What the finale reveals, season 13 was never really about treasure. It was about the moment when the search became something else entirely. The discovery of the shore chamber, the medieval timber, the carbon dating that places construction in the 1300s. These aren’t clues leading to a chest of gold.
They’re evidence of a hidden chapter in history, a secret that someone went to extraordinary lengths to protect.
>> This is definitively not modern.
So, we would comfortably put it in the 1700s.
>> Sweet.
>> Yeah. And it could potentially be older.
>> This completely changes the narrative of the series. It shifts attention from a straight down dig to a sideways mystery.
It connects the swamp, the shoreline, and the pit in ways nobody anticipated.
And it suggests the builders had a plan far more sophisticated than simply hiding a box. They were constructing an underground stronghold, a secure facility designed to protect something for centuries, something so valuable or so dangerous that it justified crossing an ocean to hide it in the most remote location they could find. on Oak Island may have started with Templars and then some of these participants were actually endeavored to keep it hidden for later generations to come back and find it. So there is now an imperative to try to understand uh the possibility of the Knights of Malta having something to do with the work done on Oak Island. The money pit was designed to fail. Every searcher who drilled down, who flooded out, who lost their fortune and sometimes their life, they were following a trail that was meant to lead nowhere. The real vault was hidden in plain sight beneath the shore, sealed away from the tides that destroyed everything else.
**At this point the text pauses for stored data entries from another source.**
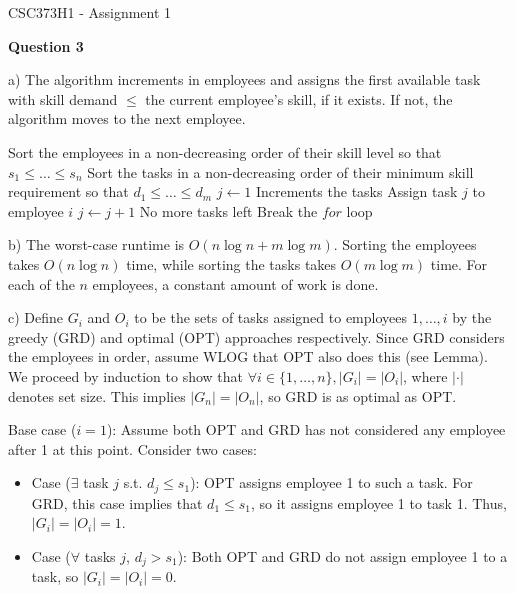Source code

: \documentclass[11pt]{article}
\begin{document}
\begin{center}
{\Large CSC373H1 - Assignment 1}
\end{center}

\textbf{Question 3}

a) The algorithm increments in employees and assigns the first available task with skill demand $\leq$ the current employee's skill, if it exists. If not, the algorithm moves to the next employee.

\begin{algorithm}[H]
\caption{Task Assignment}
\begin{algorithmic}[1]
\State Sort the employees in a non-decreasing order of their skill level so that $s_1 \leq \ldots \leq s_n$
\State Sort the tasks in a non-decreasing order of their minimum skill requirement so that $d_1 \leq \ldots \leq d_m$
\State $j \gets 1$ \Comment Increments the tasks
    \State Assign task $j$ to employee $i$
    \State $j \gets j + 1$
\EndIf
{} \Comment No more tasks left
    \State Break the $for$ loop \EndIf
\EndFor
\end{algorithmic}
\end{algorithm}

b) The worst-case runtime is $O(n\log n + m\log m)$. Sorting the employees takes $O(n\log n)$ time, while sorting the tasks takes $O(m\log m)$ time. For each of the $n$ employees, a constant amount of work is done.

c) Define $G_i$ and $O_i$ to be the sets of tasks assigned to employees $1,\ldots,i$ by the greedy (GRD) and optimal (OPT) approaches respectively. Since GRD considers the employees in order, assume WLOG that OPT also does this (see Lemma). We proceed by induction to show that $\forall i\in\{1,\ldots,n\},|G_i|=|O_i|$, where $|\cdot|$ denotes set size. This implies $|G_n|=|O_n|$, so GRD is as optimal as OPT.

Base case ($i=1$): Assume both OPT and GRD has not considered any employee after 1 at this point. Consider two cases:

\begin{itemize}
    \item Case ($\exists$ task $j$ s.t. $d_j\leq s_1$): OPT assigns employee 1 to such a task. For GRD, this case implies that $d_1\leq s_1$, so it assigns employee 1 to task 1. Thus, $|G_i|=|O_i|=1$.
    \item Case ($\forall$ tasks $j$, $d_j > s_1$): Both OPT and GRD do not assign employee 1 to a task, so $|G_i|=|O_i|=0$.
\end{itemize}
\end{document}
Gary Drayton summed it up best, standing at the edge of the chamber opening as the sun set over Oak Island. 200 years of digging in the wrong bloody spot and the answer was right here the whole time. The finale won’t provide all the answers. It never does. But it will reveal enough to change the fundamental question. The mystery is no longer where is the treasure. The mystery is now what was so dangerous that medieval builders crossed an ocean to hide it and designed a trap that has killed six men trying to find it.
Season 13 brought the team closer to that answer than anyone has come in two centuries. And the finale will show just how close they got and what it nearly cost them. The seventh death has not yet come. But on Oak Island, the curse is patient.